You can deactivate your account for any period you want just by following the instructions in the link below:
 How do I deactivate my account? | Facebook Help Centre | Faceboo


----------



## kool (Aug 4, 2016)

bssunilreddy said:


> You can deactivate your account for any period you want just by following the instructions in the link below:
> How do I deactivate my account? | Facebook Help Centre | Faceboo


i am asking about these option while deactivating, till now i am using "THIS IS TEMPORARY" option only. What if I select any other option ?



*uploads.tapatalk-cdn.com/20160804/b45edb8e1e849925c2b3fa1a0dd4cb4b.jpg


----------



## Zangetsu (Aug 4, 2016)

kool said:


> Hi guys,
> 
> *I am wasting too much time on facebook, I want to deactivate* for more than 7 Days (till diwali), but now there is no such option.  It gets reactivated after 7 days, what If I use other option to deactivate , will it delete my account permanently ?
> 
> At present i have deactivated FB temporarily for 7 days, and even after deactivation i m using messenger. Is it possible to use only messenger for next 3 months without deleting my account ??

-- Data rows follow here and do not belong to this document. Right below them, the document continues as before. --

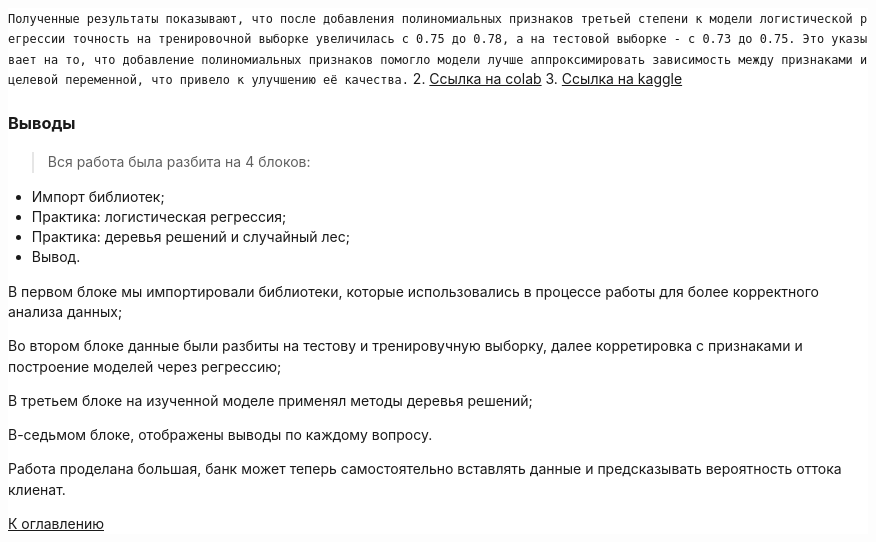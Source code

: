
 ```Полученные результаты показывают, что после добавления полиномиальных признаков третьей степени к модели логистической регрессии точность на тренировочной выборке увеличилась с 0.75 до 0.78, а на тестовой выборке - с 0.73 до 0.75. Это указывает на то, что добавление полиномиальных признаков помогло модели лучше аппроксимировать зависимость между признаками и целевой переменной, что привело к улучшению её качества.```
2. [Ссылка на colab](https://colab.research.google.com/drive/15GGW0KxNOEBLIomSIg2s3g5xnfUYZRyr)
3. [Ссылка на kaggle](https://www.kaggle.com/code/gonaspect/prognoz-banka-30-04-24?scriptVersionId=174887163)


### Выводы

> Вся работа была разбита на 4 блоков:
* Импорт библиотек;
* Практика: логистическая регрессия;
* Практика: деревья решений и случайный лес;
* Вывод. 

В первом блоке мы импортировали библиотеки, которые использовались в процессе работы для более корректного анализа данных;

Во втором блоке данные были разбиты на тестову и тренировучную выборку, далее корретировка с признаками и построение моделей через регрессию;

В третьем блоке на изученной моделе применял методы деревья решений; 

В-седьмом блоке, отображены выводы по каждому вопросу. 

Работа проделана большая, банк может теперь самостоятельно вставлять данные и предсказывать вероятность оттока клиенат.

[К оглавлению](README.md#оглавление)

Just deactivate it from your mind likewise I do.

Remove from Smartphone and bookmark from browser.


----------



## ariftwister (Aug 4, 2016)

kool said:


> i am asking about these option while deactivating, till now i am using "THIS IS TEMPORARY" option only. What if I select any other option ?
> 
> 
> 
> *uploads.tapatalk-cdn.com/20160804/b45edb8e1e849925c2b3fa1a0dd4cb4b.jpg




There's no such thing as Permanent Deactivation AFAIK. You can reactive anytime you want regardless of what options you choose here. This is just for collecting the data on why users deactivate n such. After selecting any of these options, they will ask on how to improve your experience, blah blah blah.. Etc. So just choose any option and your are fine.


----------



## kool (Aug 4, 2016)

ariftwister said:


> There's no such thing as Permanent Deactivation AFAIK. You can reactive anytime you want regardless of what options you choose here. This is just for collecting the data on why users deactivate n such. After selecting any of these options, they will ask on how to improve your experience, blah blah blah.. Etc. So just choose any option and your are fine.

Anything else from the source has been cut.